Le diplômé en relations internationales moyen est une femme

La nouvelle Ministre des Affaires Étrangères vient d’annoncer un changement important dans la diplomatie haïtienne, basé sur une évaluation des profils et des performances des diplomates. Madame Dupuy, qui avait été l’objet d’une lettre de blâme de la part de l’ancien Chancelier lors de sa candidature avortée au Conseil Présidentiel de Transition, se voit aujourd’hui en position de faire le ménage dans le ministère. À l’époque, la rumeur voulait que cette lettre ait été motivée par certains collègues qui n’appréciaient guère celle qui était alors la représentante d’Haïti à l’UNESCO. Aujourd’hui en position de pouvoir, elle en profite pour faire le ménage, ce qui n’est pas plus mal, d’autant que notre personnel diplomatique, abonné aux scandales, en a terriblement besoin.

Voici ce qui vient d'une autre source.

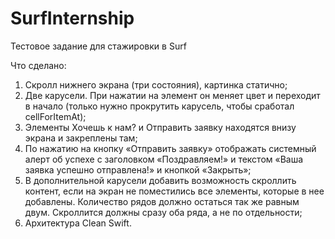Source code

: # SurfInternship
Тестовое задание для стажировки в Surf

Что сделано:
1. Скролл нижнего экрана (три состояния), картинка статично;
2. Две карусели. При нажатии на элемент он меняет цвет и переходит в начало (только нужно прокрутить карусель, чтобы сработал cellForItemAt);
3. Элементы Хочешь к нам? и Отправить заявку находятся внизу экрана и закреплены там;
4. По нажатию на кнопку «Отправить заявку» отображать системный алерт об успехе с заголовком «Поздравляем!» и текстом «Ваша заявка успешно отправлена!» и кнопкой «Закрыть»;
5. В дополнительной карусели добавить возможность скроллить контент, если на экран не поместились все элементы, которые в нее добавлены. Количество рядов должно остаться так же равным двум. Скроллится должны сразу оба ряда, а не по отдельности;
6. Архитектура Clean Swift.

Air du temps oblige, un cabinet ministériel composé à plus de deux tiers d’hommes doit se faire pardonner auprès d’une population majoritairement féminine. Aussi, Madame Dupuy informe-t-elle qu’en attendant, plus de la moitié des missions diplomatiques seront dirigées par des femmes. Et vous ne devinerez jamais la suite.

Dans les commentaires mais également en tweets séparés, des hommes (et au moins une femme) de bonne volonté se montrent magnanimes, acceptant que des femmes soient provisoirement à la tête de la moitié de nos missions diplomatiques, mais insistent sur le fait qu’il faut surtout s’assurer de leur compétence. Dès qu’il s’agit pour une femme d’atteindre un poste de pouvoir, les exigences d’intégrité et de compétence surgissent immédiatement accompagnées pour accompagner la condescendante bienveillance masculine.

Ces exigences, qui devraient être universelles, sont presque exclusivement brandies dans le cas des femmes. En toute objectivité, bien sûr. De cette objectivité teintée de la perspective d’un libéral voyant ses privilèges menacés mais ne pouvant recourir à l’hostilité grossière d’un conservateur inculte. Oui, pour des femmes aux postes de pouvoir, mais qu’elles soient compétentes, hein ? Comme si le choix des chefs de nos missions diplomatiques était le plus objectif qui soit et que c’est exclusivement en raison de leur compétence que des hommes les dirigent.

Pourtant, dans nos écoles de formation, le diplômé moyen en relations internationales est une jeune femme. Trop souvent, si elle ne se trouve pas un parlementaire ou un haut fonctionnaire (parent, ami ou amant) pour la soutenir, elle finira dans une des nombreuses organisations internationales – gouvernementales ou non – qui servent de pauvres substituts à un État haïtien en déroute.

Il importe de questionner certains réflexes qui nous poussent à exiger compétence et intégrité des minorités (parfois majoritaires comme les femmes), visibles (comme les non-Blancs dans les pays du Nord) ou sexuelles (comme les personnes LGBT), alors que d’autres (généralement mâles et hétérosexuels) sont perçus par défaut comme les visages du pouvoir. Cette remise en question est essentielle pour déconstruire le vieux monde pendant que nous construisons le nouveau.